Re: optimize lookups in snapshot [sub]xip arrays

From: John Naylor <john(dot)naylor(at)enterprisedb(dot)com>
To: Nathan Bossart <nathandbossart(at)gmail(dot)com>
Cc: Andres Freund <andres(at)anarazel(dot)de>, John Naylor <jcnaylor(at)gmail(dot)com>, pgsql-hackers <pgsql-hackers(at)postgresql(dot)org>
Subject: Re: optimize lookups in snapshot [sub]xip arrays
Date: 2022-08-05 04:02:15
Message-ID: CAFBsxsGmNefB-LAo8hNXLDAwWN0vHXc6H2A+NfFUQrj=rn50DQ@mail.gmail.com
Views: Raw Message | Whole Thread | Download mbox | Resend email
Thread:
Lists: pgsql-hackers

On Fri, Aug 5, 2022 at 5:15 AM Nathan Bossart <nathandbossart(at)gmail(dot)com>
wrote:
>
> On Thu, Aug 04, 2022 at 02:58:14PM +0700, John Naylor wrote:
> > Were you considering adding the new function to simd.h now that that's
> > committed?

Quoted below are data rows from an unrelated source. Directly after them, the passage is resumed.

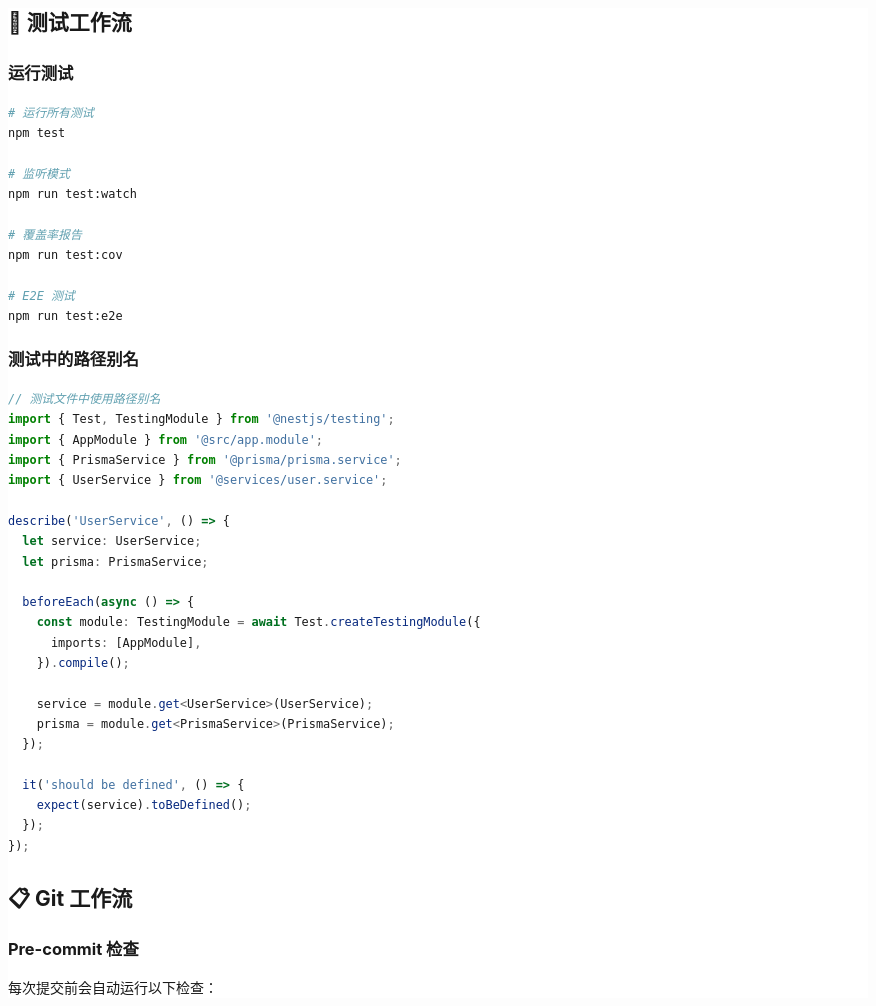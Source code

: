 ## 🧪 测试工作流

### 运行测试

```bash
# 运行所有测试
npm test

# 监听模式
npm run test:watch

# 覆盖率报告
npm run test:cov

# E2E 测试
npm run test:e2e
```

### 测试中的路径别名

```typescript
// 测试文件中使用路径别名
import { Test, TestingModule } from '@nestjs/testing';
import { AppModule } from '@src/app.module';
import { PrismaService } from '@prisma/prisma.service';
import { UserService } from '@services/user.service';

describe('UserService', () => {
  let service: UserService;
  let prisma: PrismaService;

  beforeEach(async () => {
    const module: TestingModule = await Test.createTestingModule({
      imports: [AppModule],
    }).compile();

    service = module.get<UserService>(UserService);
    prisma = module.get<PrismaService>(PrismaService);
  });

  it('should be defined', () => {
    expect(service).toBeDefined();
  });
});
```

## 📋 Git 工作流

### Pre-commit 检查

每次提交前会自动运行以下检查：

It's a bit up in the air what should go in there, but this
new
> > function is low-level and generic enough to be a candidate...
>
> I don't have a strong opinion. I went with a separate file because I
> envisioned a variety of possible linear search functions (e.g., char,
> uint16, uint32), and some might not use SIMD instructions. Futhermore, it
> seemed less obvious to look in simd.h for linear search functions.

That is a good point. Maybe potential helpers in simd.h should only deal
specifically with vector registers, with it's users providing C fallbacks.
I don't have any good ideas of where to put the new function, though.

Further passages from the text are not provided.